In general terms, the glycine binding stabilizes the extracellular GlyR domains generating a twisted conformation, which is crucial for the subsequent channel opening45. The efficiency of this process depends on the residues at the interface between the ECD and the TM domains, allowing the receptor to communicate the conformational changes produced by the agonist binding. The α1GlyRs possesses a more efficient gating process than the α2 or α3 GlyR subunits. For example, single-channel recordings showed that the maximal open probability of α2 and α3GlyRs is reached when the receptor interacts with 5 molecules of glycine44,46, while α1 GlyRs reach the maximal open probability with just 3 glycine molecules36. Differences in the gating pathways between the α subunits have been also used to explain the distinct intracellular modulation of GlyRs by the Gβγ dimer47,48. While α1 GlyRs were positively modulated by Gβγ, α2 and α3 GlyRs were unsensitive, despite all three subunits containing the basic intracellular residues needed for Gβγ-GlyR interaction47,48. These differences were explained by non-conserved residues in the TM domains of α subunits involved in the gating process47,49,50,51,52. A similar case was reported for the allosteric GlyR modulation by endocannabinoids. Acidic endocannabinoids, such as N-arachidonoyl glycine, act as PAMs for α1 GlyRs and NAMs for α2–α3 GlyRs53. Electrophysiological data using mutant GlyRs determined that this difference in sensitivity to the compound could be explained by non-conserved residues in TM2, close to the pore channel, that likely affect allosteric mechanisms rather than the binding of this class of compounds53. Thus, considering the results of this work and previous data, it could be suggested that α1 GlyRs possess structural features that make the agonist effect of AM-1488 more efficient than in the other α subunits.

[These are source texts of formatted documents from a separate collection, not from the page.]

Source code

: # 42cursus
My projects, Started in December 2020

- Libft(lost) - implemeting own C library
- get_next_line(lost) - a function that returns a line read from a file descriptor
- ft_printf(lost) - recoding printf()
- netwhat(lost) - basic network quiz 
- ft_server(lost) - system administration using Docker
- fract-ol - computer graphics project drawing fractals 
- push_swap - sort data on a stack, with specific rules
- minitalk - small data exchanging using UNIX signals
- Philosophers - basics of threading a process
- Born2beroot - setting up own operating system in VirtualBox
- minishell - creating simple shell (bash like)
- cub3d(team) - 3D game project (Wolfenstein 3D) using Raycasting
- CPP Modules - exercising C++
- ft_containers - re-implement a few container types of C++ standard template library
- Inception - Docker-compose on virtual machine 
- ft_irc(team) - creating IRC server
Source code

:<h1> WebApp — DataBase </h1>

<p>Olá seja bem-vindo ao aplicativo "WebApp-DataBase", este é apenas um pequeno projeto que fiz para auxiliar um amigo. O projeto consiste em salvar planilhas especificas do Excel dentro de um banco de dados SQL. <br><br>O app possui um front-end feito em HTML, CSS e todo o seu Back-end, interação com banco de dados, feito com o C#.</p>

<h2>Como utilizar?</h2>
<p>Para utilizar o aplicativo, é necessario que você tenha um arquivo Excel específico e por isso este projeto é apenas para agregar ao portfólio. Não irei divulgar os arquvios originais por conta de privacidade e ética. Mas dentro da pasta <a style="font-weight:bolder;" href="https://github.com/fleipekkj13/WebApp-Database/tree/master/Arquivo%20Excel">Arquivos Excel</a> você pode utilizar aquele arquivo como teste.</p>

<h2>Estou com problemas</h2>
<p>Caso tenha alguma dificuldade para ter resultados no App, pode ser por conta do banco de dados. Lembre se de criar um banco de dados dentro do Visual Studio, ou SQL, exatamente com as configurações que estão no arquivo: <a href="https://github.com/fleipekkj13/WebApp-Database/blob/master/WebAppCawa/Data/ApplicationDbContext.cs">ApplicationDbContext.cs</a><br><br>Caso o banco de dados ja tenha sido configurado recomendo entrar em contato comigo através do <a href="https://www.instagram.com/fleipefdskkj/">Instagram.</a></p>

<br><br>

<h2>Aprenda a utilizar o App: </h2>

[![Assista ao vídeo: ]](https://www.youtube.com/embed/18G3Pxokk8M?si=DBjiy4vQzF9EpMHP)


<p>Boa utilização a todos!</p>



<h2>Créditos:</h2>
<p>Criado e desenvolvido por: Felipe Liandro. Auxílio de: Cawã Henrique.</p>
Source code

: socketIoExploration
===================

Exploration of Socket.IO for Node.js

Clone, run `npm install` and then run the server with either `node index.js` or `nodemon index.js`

The most representative case of a PAM that also possesses an agonist effect is ivermectin, which activates GlyRs at concentrations higher than 0.03 µM32. Ivermectin activates GlyRs through a binding site located in the TMD, at the interface of two adjacent α subunits5,8. Ivermectin-evoked currents possess different activation mechanisms than glycine-evoked currents. The classic antagonists of GlyRs, strychnine and picrotoxin, have no effect on ivermectin-evoked currents32. In contrast, our experiments show that the agonist activity of AM-1488 is blocked by classical GlyR antagonists, suggesting that the action mechanisms of AM-1488 are more similar to the agonist activation after binding to the orthosteric site. Given that the tricyclic sulfonamide binding site and glycine binding site are very close pockets in the ECD of GlyRs8 and considering that our in silico approaches suggest that AM-1488 interacts with the orthosteric binding site in the absence of glycine, we postulate that AM-1488 activates GlyRs primarily through interactions with the orthosteric site rather than with the allosteric binding site. This model fits well with our mutagenesis results, in which alanine substitutions of the sulfonamide allosteric site reduced the apparent affinity for glycine, the full GlyR agonist, and diminished the agonistic actions of AM-1488, a putative low agonist ligand. Nevertheless, these conclusions should be taken with care and further experiments are likely necessary to better understand these observations.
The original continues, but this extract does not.